KTBS-TV
- Shreveport, Louisiana; Texarkana, Texas–Arkansas; ; United States;
- City: Shreveport, Louisiana
- Channels: Digital: 28 (UHF); Virtual: 3;
- Branding: KTBS 3 (general) KTBS 3 News (newscasts)

Programming
- Affiliations: 3.1: ABC; for others, see § Subchannels;

Ownership
- Owner: Wray Properties Trust; (KTBS, LLC);
- Sister stations: KPXJ

History
- First air date: September 3, 1955
- Former channel numbers: Analog: 3 (VHF, 1955–2009)
- Former affiliations: NBC (1955–1961); ABC (secondary, 1955–1961);
- Call sign meaning: Tri-State Broadcasting System; -or-; Texarkana, Bossier City, Shreveport;

Technical information
- Licensing authority: FCC
- Facility ID: 35652
- ERP: 1,000 kW
- HAAT: 563 m (1,847 ft)
- Transmitter coordinates: 32°41′8.5″N 93°56′0.6″W﻿ / ﻿32.685694°N 93.933500°W

Links
- Public license information: Public file; LMS;
- Website: www.ktbs.com

= KTBS-TV =

Television station in Shreveport, Louisiana

KTBS-TV (channel 3) is a television station in Shreveport, Louisiana, United States, serving as the ABC affiliate for the Ark-La-Tex region. The station is owned by the locally based KTBS, LLC (owned by the Wray Properties Trust, which is managed by Betty Wray Anderson, John D. Wray, and Edwin N. Wray, Jr.), alongside CW affiliate KPXJ (channel 21). The two stations share studios on East Kings Highway on the eastern side of Shreveport; KTBS-TV's transmitter is located near St. Johns Baptist Church Road (southeast of Mooringsport and Caddo Lake) in rural northern Caddo Parish. Currently, KTBS-TV is one of a handful of American television stations to have locally based ownership.

==History==
===Early history; as a primary NBC/secondary ABC affiliate===
The VHF channel 3 allocation was contested between three groups that competed for approval by the FCC to be the holder of the construction permit to build and license to operate a new television station on the first commercial VHF allocation to be assigned to Shreveport. On June 27, 1952, one week before the FCC released a Report and Order reallocation memorandum that lifted a four-year moratorium on new television broadcast license applications, Shreveport-based KTBS Inc. (a family-led group owned by George D. Wray Sr., Edwin N. Wray Sr., George D. Wray Jr., Charles W. Wray and John A. Hendrick) filed the initial application for the permit. Another Shreveport-based company, International Broadcasting Corp. (a consortium that owned local radio station KWKH [1130 AM and 94.5 FM; the latter is now KRUF] and was managed by William H. Bronson, Robert Ewing Jr., Wilson Ewing, Henry R. Clay and Toulmin Brown, the latter of whom was an assistant secretary principal to Shreveport Times parent Times Publishing Co.), filed its own application for the permit on July 3.

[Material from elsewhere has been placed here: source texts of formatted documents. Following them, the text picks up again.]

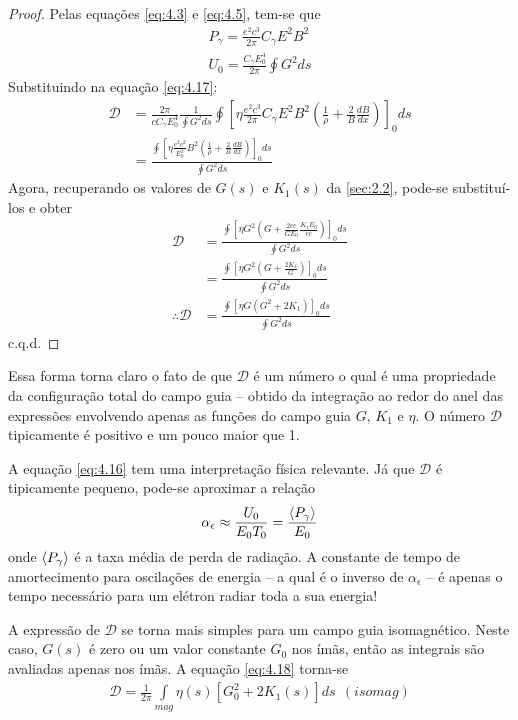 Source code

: \begin{proof}
	Pelas equações \eqref{eq:4.3} e \eqref{eq:4.5}, tem-se que
	\begin{align*}
		P_\gamma = \frac{e^2c^3}{2\pi}C_\gamma E^2B^2\\
		U_0 = \frac{C_\gamma E_0^4}{2\pi}\oint G^2 ds
	\end{align*}
	Substituindo na equação \eqref{eq:4.17}:
	\begin{align*}
		\mathscr{D} &= \frac{2\pi}{c C_\gamma E_0^4}\frac{1}{\oint G^2 ds}\oint \left[\eta \frac{e^2c^3}{2\pi}C_\gamma E^2B^2 \left(\frac{1}{\rho}+\frac{2}{B}\frac{dB}{dx}\right)\right]_0 ds\\
					&= \frac{\oint \left[\eta \frac{e^2c^2}{E_0^2} B^2 \left(\frac{1}{\rho}+\frac{2}{B}\frac{dB}{dx}\right)\right]_0 ds}{\oint G^2 ds}
	\end{align*}
	Agora, recuperando os valores de $G(s)$ e $K_1(s)$ da \autoref{sec:2.2}, pode-se substituí-los e obter
	\begin{align*}
		\mathscr{D} &= \frac{\oint \left[\eta G^2 \left(G +\frac{2ec}{G E_0}\frac{K_1 E_0}{ec}\right)\right]_0 ds}{\oint G^2 ds}\\
					&= \frac{\oint \left[\eta G^2 \left(G +\frac{2K_1}{G}\right)\right]_0 ds}{\oint G^2 ds}\\
		\therefore \mathscr{D} &= \frac{\oint \left[\eta G \left(G^2 +2K_1\right)\right]_0 ds}{\oint G^2 ds}
	\end{align*}
	c.q.d.
\end{proof}

Essa forma torna claro o fato de que $\mathscr{D}$ é um número o qual é uma propriedade da configuração total do campo guia -- obtido da integração ao redor do anel das expressões envolvendo apenas as funções do campo guia $G$, $K_1$ e $\eta$. O número $\mathscr{D}$ tipicamente é positivo e um pouco maior que 1.

A equação \eqref{eq:4.16} tem uma interpretação física relevante. Já que $\mathscr{D}$ é tipicamente pequeno, pode-se aproximar a relação
\begin{align}
	\alpha_\epsilon \approx \frac{U_0}{E_0T_0} = \frac{\left< P_\gamma \right>}{E_0}
\end{align}
onde $\left< P_\gamma \right>$ é a taxa média de perda de radiação. A constante de tempo de amortecimento para oscilações de energia -- a qual é o inverso de $\alpha_\epsilon$ -- é apenas o tempo necessário para um elétron radiar toda a sua energia!

A expressão de $\mathscr{D}$ se torna mais simples para um campo guia isomagnético. Neste caso, $G(s)$ é zero ou um valor constante $G_0$ nos ímãs, então as integrais são avaliadas apenas nos ímãs. A equação \eqref{eq:4.18} torna-se
\begin{align}
	\mathscr{D} = \frac{1}{2\pi} \int\limits_{mag}^{}\eta(s)\left[G_0^2 + 2K_1(s)\right]ds\ \ (isomag)
\end{align}

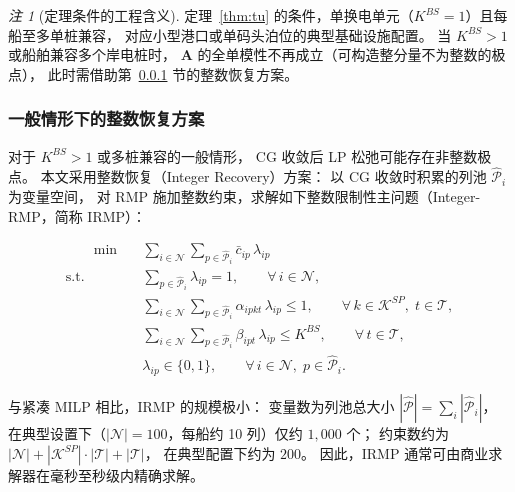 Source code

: \documentclass[UTF8, a4paper, 12pt]{ctexart}
\theoremstyle{plain}
\theoremstyle{definition}
\theoremstyle{remark}
\newtheorem{remark}{注}
\begin{document}
\begin{remark}[定理条件的工程含义]
定理~\ref{thm:tu} 的条件，单换电单元（$K^{BS}=1$）且每船至多单桩兼容，
对应小型港口或单码头泊位的典型基础设施配置。
当 $K^{BS}>1$ 或船舶兼容多个岸电桩时，
$\mathbf{A}$ 的全单模性不再成立（可构造整分量不为整数的极点），
此时需借助第~\ref{sec:cg_ir} 节的整数恢复方案。
\end{remark}

\subsubsection{一般情形下的整数恢复方案}
\label{sec:cg_ir}

对于 $K^{BS}>1$ 或多桩兼容的一般情形，
CG 收敛后 LP 松弛可能存在非整数极点。
本文采用整数恢复（Integer Recovery）方案：
以 CG 收敛时积累的列池 $\hat{\mathcal{P}}_i$ 为变量空间，
对 RMP 施加整数约束，求解如下整数限制性主问题（Integer-RMP，简称 IRMP）：

\begin{align}
  [\text{IRMP}] \qquad
  \min \quad & \sum_{i \in \mathcal{N}} \sum_{p \in \hat{\mathcal{P}}_i}
    \bar{c}_{ip}\, \lambda_{ip}
  \label{eq:irmp_obj} \\
  \text{s.t.} \quad
  & \sum_{p \in \hat{\mathcal{P}}_i} \lambda_{ip} = 1,
    \qquad \forall\, i \in \mathcal{N},
  \label{eq:irmp_convex} \\
  & \sum_{i \in \mathcal{N}} \sum_{p \in \hat{\mathcal{P}}_i}
    \alpha_{ipkt}\, \lambda_{ip} \le 1,
    \qquad \forall\, k \in \mathcal{K}^{SP},\; t \in \mathcal{T},
  \label{eq:irmp_sp} \\
  & \sum_{i \in \mathcal{N}} \sum_{p \in \hat{\mathcal{P}}_i}
    \beta_{ipt}\, \lambda_{ip} \le K^{BS},
    \qquad \forall\, t \in \mathcal{T},
  \label{eq:irmp_bs} \\
  & \lambda_{ip} \in \{0,1\},
    \qquad \forall\, i \in \mathcal{N},\; p \in \hat{\mathcal{P}}_i.
  \label{eq:irmp_int}
\end{align}

与紧凑 MILP 相比，IRMP 的规模极小：
变量数为列池总大小 $|\hat{\mathcal{P}}|=\sum_i|\hat{\mathcal{P}}_i|$，
在典型设置下（$|\mathcal{N}|=100$，每船约 10 列）仅约 $1{,}000$ 个；
约束数约为 $|\mathcal{N}|+|\mathcal{K}^{SP}|\cdot|\mathcal{T}|+|\mathcal{T}|$，
在典型配置下约为 $200$。
因此，IRMP 通常可由商业求解器在毫秒至秒级内精确求解。
\end{document}
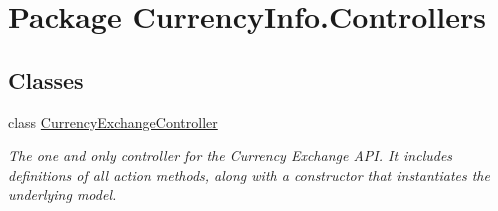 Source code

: \hypertarget{namespace_currency_info_1_1_controllers}{\section{Package Currency\-Info.\-Controllers}
\label{namespace_currency_info_1_1_controllers}
}
\subsection*{Classes}
\begin{DoxyCompactItemize}
\item 
class \hyperlink{class_currency_info_1_1_controllers_1_1_currency_exchange_controller}{Currency\-Exchange\-Controller}
\begin{DoxyCompactList}\small\item\em The one and only controller for the Currency Exchange A\-P\-I. It includes definitions of all action methods, along with a constructor that instantiates the underlying model. \end{DoxyCompactList}\end{DoxyCompactItemize}
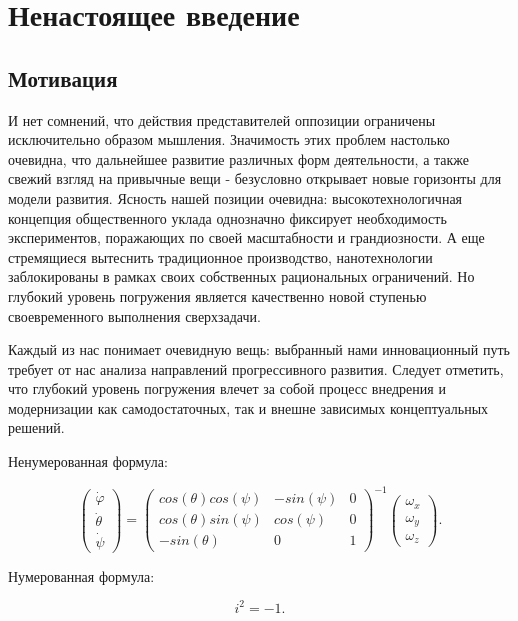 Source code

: \section{Ненастоящее введение}
\subsection{Мотивация}
И нет сомнений, что действия представителей оппозиции ограничены исключительно образом мышления. Значимость этих проблем настолько очевидна, что дальнейшее развитие различных форм деятельности, а также свежий взгляд на привычные вещи - безусловно открывает новые горизонты для модели развития. Ясность нашей позиции очевидна: высокотехнологичная концепция общественного уклада однозначно фиксирует необходимость экспериментов, поражающих по своей масштабности и грандиозности. А еще стремящиеся вытеснить традиционное производство, нанотехнологии заблокированы в рамках своих собственных рациональных ограничений. Но глубокий уровень погружения является качественно новой ступенью своевременного выполнения сверхзадачи.

Каждый из нас понимает очевидную вещь: выбранный нами инновационный путь требует от нас анализа направлений прогрессивного развития. Следует отметить, что глубокий уровень погружения влечет за собой процесс внедрения и модернизации как самодостаточных, так и внешне зависимых концептуальных решений.

Ненумерованная формула:

\begin{equation}
    \begin{pmatrix} \dot{\varphi}\\ \dot{\theta} \\ \dot{\psi} \end{pmatrix}
    = \begin{pmatrix}
        cos(\theta)cos(\psi) & -sin(\psi) & 0 \\
        cos(\theta)sin(\psi) & cos(\psi)  & 0 \\
        -sin(\theta)         & 0         &  1
    \end{pmatrix}^{-1}
    \begin{pmatrix} \omega_x\\ \omega_y \\ \omega_z \end{pmatrix}.
\end{equation}

Нумерованная формула:

\begin{equation}
    i^2 = -1.
    \label{eq:my_ref}
\end{equation}

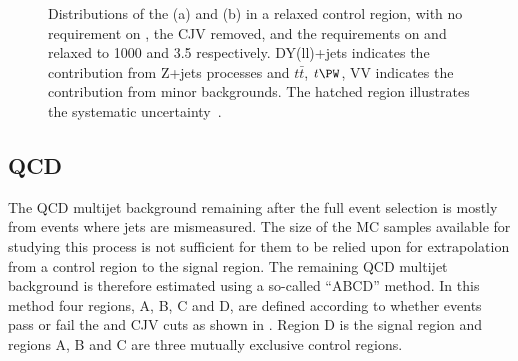 \begin{figure}
  \caption{Distributions of the \METnoMU (a) and \Mjj (b) in a relaxed \PZ control region, with no requirement on \dphijj, the \ac{CJV} removed, and the requirements on \Mjj and \detajj relaxed to 1000 \GeV and 3.5 respectively. DY(ll)+jets indicates the contribution from Z+jets processes and $t\bar{t}$, $t\PW$, VV indicates the contribution from minor backgrounds. The hatched region illustrates the systematic uncertainty~\cite{Chatrchyan:2014tja}.}
  \label{fig:promptznunu}
\end{figure}




\subsection{QCD}
\label{sec:promptacQCD}
The \ac{QCD} multijet background remaining after the full event selection is mostly from events where jets are mismeasured. The size of the \ac{MC} samples available for studying this process is not sufficient for them to be relied upon for extrapolation from a control region to the signal region. The remaining \ac{QCD} multijet background is therefore estimated using a so-called ``ABCD'' method. In this method four regions, A, B, C and D, are defined according to whether events pass or fail the \METnoMU and \ac{CJV} cuts as shown in . Region D is the signal region and regions A, B and C are three mutually exclusive control regions.

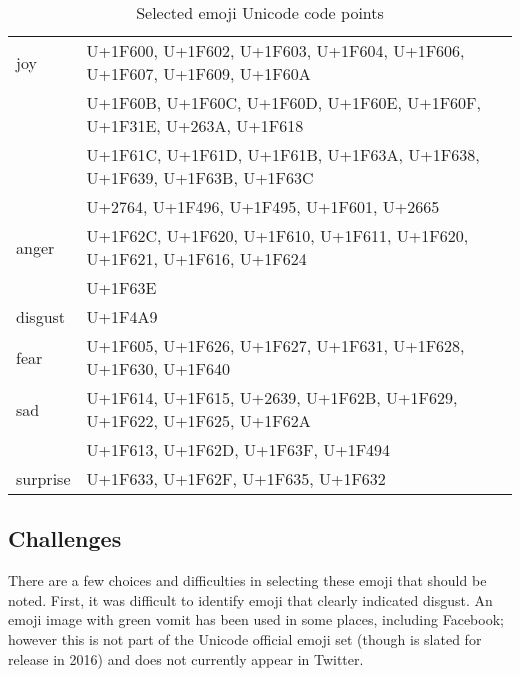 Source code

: \documentclass[10pt, a4paper]{article}
\begin{document}
\begin{table}
	\begin{tabular}{ll}
joy      & {\tiny U+1F600, U+1F602, U+1F603, U+1F604, U+1F606, U+1F607, U+1F609, U+1F60A} \\
         & {\tiny U+1F60B, U+1F60C, U+1F60D, U+1F60E, U+1F60F, U+1F31E, U+263A, U+1F618} \\
         & {\tiny U+1F61C, U+1F61D, U+1F61B, U+1F63A, U+1F638, U+1F639, U+1F63B, U+1F63C} \\
         & {\tiny U+2764,  U+1F496, U+1F495, U+1F601, U+2665} \\
anger    & {\tiny U+1F62C, U+1F620, U+1F610, U+1F611, U+1F620, U+1F621, U+1F616, U+1F624} \\
         & {\tiny U+1F63E} \\
disgust  & {\tiny U+1F4A9} \\
fear     & {\tiny U+1F605, U+1F626, U+1F627, U+1F631, U+1F628, U+1F630, U+1F640} \\
sad      & {\tiny U+1F614, U+1F615, U+2639, U+1F62B, U+1F629, U+1F622, U+1F625, U+1F62A} \\
         & {\tiny U+1F613, U+1F62D, U+1F63F, U+1F494} \\
surprise & {\tiny U+1F633, U+1F62F, U+1F635, U+1F632} \\
	\end{tabular}
	\caption{Selected emoji Unicode code points}
	\label{tab:selected-emoji-codpoints}
\end{table}

\subsection{Challenges}

There are a few choices and difficulties in selecting these emoji that should be noted.
First, it was difficult to identify emoji that clearly indicated disgust. 
An emoji image with green vomit has been used in some places, including Facebook; however this is not part of the Unicode official emoji set (though is slated for release in 2016) and does not currently appear in Twitter.
\end{document}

A wrench in International Broadcasting's application was a concurring proposed merger between Shreveport's two major daily newspapers, the Shreveport Times and the Shreveport Journal. On December 4, 1953, the FCC Broadcast Bureau reversed a hearing examiner's decision and approved KTBS Inc.'s request to subpoena International Broadcasting/KWKH for a "merger" agreement between the Times and the Journal, contending that the testimony of KWKH president William H. Bronson in respect to the agreement alone was insufficient and that the agreement be submitted for review in judging the KWKH application. KTBS Inc. respesentatives contended the agreement was relevant "because the [Times Publishing Company and the Journal Publishing Company, the newspapers' respective owners] publish the only major newspapers in Shreveport" and because Times Publishing would be the business agent for both newspapers and exert control of KWKH. On June 16, 1954, FCC Hearing Examiner Basil Cooper issued an initial decision looking to grant the construction permit application for channel 3 to KTBS Inc. The FCC Broadcast Bureau granted exclusive rights to the permit to Shreveport Television Company on February 16, 1955, formally denying KRMD and Southland Television's respective bids, finding that KTBS Inc. was a more qualified permittee due to its local ownership, integration of ownership and management, and had more extensive participation by its ownership in local affairs.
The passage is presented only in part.